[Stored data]
───
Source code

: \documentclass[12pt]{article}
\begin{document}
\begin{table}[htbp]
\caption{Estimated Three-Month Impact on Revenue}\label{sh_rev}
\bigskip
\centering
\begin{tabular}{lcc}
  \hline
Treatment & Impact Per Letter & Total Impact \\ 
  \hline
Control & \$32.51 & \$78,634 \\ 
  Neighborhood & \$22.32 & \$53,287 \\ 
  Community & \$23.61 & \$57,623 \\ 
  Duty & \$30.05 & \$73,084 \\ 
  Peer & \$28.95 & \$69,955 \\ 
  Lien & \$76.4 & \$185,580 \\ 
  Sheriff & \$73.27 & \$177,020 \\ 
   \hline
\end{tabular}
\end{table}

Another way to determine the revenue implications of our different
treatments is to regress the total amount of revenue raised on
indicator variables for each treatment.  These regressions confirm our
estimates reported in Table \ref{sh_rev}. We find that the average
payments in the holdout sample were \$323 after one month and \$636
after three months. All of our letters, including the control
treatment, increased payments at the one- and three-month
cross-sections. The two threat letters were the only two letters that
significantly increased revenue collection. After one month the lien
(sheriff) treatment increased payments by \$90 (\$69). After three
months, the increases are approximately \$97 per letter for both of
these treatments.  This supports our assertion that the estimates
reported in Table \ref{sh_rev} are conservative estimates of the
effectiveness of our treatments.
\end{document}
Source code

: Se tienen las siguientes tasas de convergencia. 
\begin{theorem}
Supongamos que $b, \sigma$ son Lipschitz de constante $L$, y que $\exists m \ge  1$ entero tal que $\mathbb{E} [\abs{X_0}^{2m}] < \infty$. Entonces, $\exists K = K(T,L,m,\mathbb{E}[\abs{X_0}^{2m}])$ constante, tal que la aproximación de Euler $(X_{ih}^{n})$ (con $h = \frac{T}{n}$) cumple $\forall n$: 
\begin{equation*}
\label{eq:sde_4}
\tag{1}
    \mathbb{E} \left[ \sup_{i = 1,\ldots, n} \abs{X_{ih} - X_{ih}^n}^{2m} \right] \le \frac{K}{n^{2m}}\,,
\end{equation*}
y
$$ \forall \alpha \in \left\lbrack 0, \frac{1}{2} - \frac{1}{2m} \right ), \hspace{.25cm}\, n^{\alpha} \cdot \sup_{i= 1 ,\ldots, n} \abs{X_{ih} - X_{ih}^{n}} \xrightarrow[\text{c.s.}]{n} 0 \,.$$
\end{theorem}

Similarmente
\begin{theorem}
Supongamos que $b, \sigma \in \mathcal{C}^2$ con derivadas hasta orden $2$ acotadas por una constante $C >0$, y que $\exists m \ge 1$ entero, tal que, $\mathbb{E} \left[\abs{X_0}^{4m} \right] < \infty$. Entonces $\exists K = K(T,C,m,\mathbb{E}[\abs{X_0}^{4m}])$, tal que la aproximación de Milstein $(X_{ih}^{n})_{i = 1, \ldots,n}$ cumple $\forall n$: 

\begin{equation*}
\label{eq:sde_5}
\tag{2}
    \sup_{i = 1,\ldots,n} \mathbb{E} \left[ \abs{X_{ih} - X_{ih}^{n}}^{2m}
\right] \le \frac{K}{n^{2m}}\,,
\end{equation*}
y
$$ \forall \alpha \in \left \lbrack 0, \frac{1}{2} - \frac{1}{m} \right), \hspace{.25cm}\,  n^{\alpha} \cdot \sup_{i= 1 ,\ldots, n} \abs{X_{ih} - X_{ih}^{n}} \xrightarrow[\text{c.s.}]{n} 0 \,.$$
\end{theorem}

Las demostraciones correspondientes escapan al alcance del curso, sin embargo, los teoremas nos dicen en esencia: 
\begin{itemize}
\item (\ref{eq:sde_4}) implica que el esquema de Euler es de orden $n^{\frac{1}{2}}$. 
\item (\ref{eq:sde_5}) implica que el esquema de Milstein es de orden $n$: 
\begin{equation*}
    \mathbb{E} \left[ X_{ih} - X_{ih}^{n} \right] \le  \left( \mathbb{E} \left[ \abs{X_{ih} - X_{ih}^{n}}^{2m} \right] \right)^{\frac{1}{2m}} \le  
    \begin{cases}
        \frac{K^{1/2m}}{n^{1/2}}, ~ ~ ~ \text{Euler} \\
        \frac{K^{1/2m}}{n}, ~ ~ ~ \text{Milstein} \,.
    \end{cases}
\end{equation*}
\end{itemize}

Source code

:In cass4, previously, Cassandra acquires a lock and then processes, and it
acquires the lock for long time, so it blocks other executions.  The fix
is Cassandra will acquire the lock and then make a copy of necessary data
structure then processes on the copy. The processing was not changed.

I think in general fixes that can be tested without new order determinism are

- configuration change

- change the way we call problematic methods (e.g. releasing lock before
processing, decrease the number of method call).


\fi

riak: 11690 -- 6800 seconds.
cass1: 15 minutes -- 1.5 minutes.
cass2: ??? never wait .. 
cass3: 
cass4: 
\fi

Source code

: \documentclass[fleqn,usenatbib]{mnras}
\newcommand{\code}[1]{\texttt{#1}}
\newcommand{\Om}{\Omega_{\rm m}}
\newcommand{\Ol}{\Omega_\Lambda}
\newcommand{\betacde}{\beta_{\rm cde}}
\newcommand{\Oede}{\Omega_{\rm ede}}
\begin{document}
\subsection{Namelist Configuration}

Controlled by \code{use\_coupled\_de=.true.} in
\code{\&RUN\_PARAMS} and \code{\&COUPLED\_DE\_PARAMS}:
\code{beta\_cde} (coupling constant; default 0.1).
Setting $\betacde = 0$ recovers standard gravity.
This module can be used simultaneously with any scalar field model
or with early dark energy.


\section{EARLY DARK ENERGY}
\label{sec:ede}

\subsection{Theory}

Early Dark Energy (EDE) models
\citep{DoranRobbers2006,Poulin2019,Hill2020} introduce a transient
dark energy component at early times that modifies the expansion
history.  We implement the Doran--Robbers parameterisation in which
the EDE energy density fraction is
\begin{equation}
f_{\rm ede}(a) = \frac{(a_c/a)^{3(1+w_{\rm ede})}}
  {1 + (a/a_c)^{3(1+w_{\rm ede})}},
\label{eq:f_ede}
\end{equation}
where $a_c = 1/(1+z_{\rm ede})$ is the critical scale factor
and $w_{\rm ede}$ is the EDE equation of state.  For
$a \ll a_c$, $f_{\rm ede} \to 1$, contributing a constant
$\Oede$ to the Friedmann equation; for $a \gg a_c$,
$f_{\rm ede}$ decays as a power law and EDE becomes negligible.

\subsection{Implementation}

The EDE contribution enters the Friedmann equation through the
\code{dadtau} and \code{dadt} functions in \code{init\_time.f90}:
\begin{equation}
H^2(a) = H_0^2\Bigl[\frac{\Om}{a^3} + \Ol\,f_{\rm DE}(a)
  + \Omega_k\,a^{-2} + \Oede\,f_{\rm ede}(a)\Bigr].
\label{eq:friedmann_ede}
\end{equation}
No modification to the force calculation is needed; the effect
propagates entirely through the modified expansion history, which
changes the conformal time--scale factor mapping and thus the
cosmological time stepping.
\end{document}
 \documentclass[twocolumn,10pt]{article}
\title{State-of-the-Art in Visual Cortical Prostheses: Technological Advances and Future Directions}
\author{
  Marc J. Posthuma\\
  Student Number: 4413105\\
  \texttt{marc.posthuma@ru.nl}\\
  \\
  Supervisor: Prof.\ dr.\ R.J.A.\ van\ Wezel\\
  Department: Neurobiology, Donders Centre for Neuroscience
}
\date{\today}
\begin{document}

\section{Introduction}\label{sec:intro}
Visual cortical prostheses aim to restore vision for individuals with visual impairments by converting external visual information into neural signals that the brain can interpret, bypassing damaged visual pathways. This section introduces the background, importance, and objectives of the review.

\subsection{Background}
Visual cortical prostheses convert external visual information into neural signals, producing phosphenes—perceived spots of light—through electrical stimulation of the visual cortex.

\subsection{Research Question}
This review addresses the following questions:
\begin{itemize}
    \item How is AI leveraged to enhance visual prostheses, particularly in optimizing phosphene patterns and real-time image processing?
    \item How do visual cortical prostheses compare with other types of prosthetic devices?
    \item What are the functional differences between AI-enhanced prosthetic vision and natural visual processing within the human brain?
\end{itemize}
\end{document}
───
= Instructions to follow =
From the line that has "- change the" through the line that has "constant; default 0.1).", copy every line exactly as it appears above, and leave out all others.

= Result of this task =
- change the way we call problematic methods (e.g. releasing lock before
processing, decrease the number of method call).


\fi

riak: 11690 -- 6800 seconds.
cass1: 15 minutes -- 1.5 minutes.
cass2: ??? never wait .. 
cass3: 
cass4: 
\fi

Source code

: \documentclass[fleqn,usenatbib]{mnras}
\newcommand{\code}[1]{\texttt{#1}}
\newcommand{\Om}{\Omega_{\rm m}}
\newcommand{\Ol}{\Omega_\Lambda}
\newcommand{\betacde}{\beta_{\rm cde}}
\newcommand{\Oede}{\Omega_{\rm ede}}
\begin{document}
\subsection{Namelist Configuration}

Controlled by \code{use\_coupled\_de=.true.} in
\code{\&RUN\_PARAMS} and \code{\&COUPLED\_DE\_PARAMS}:
\code{beta\_cde} (coupling constant; default 0.1).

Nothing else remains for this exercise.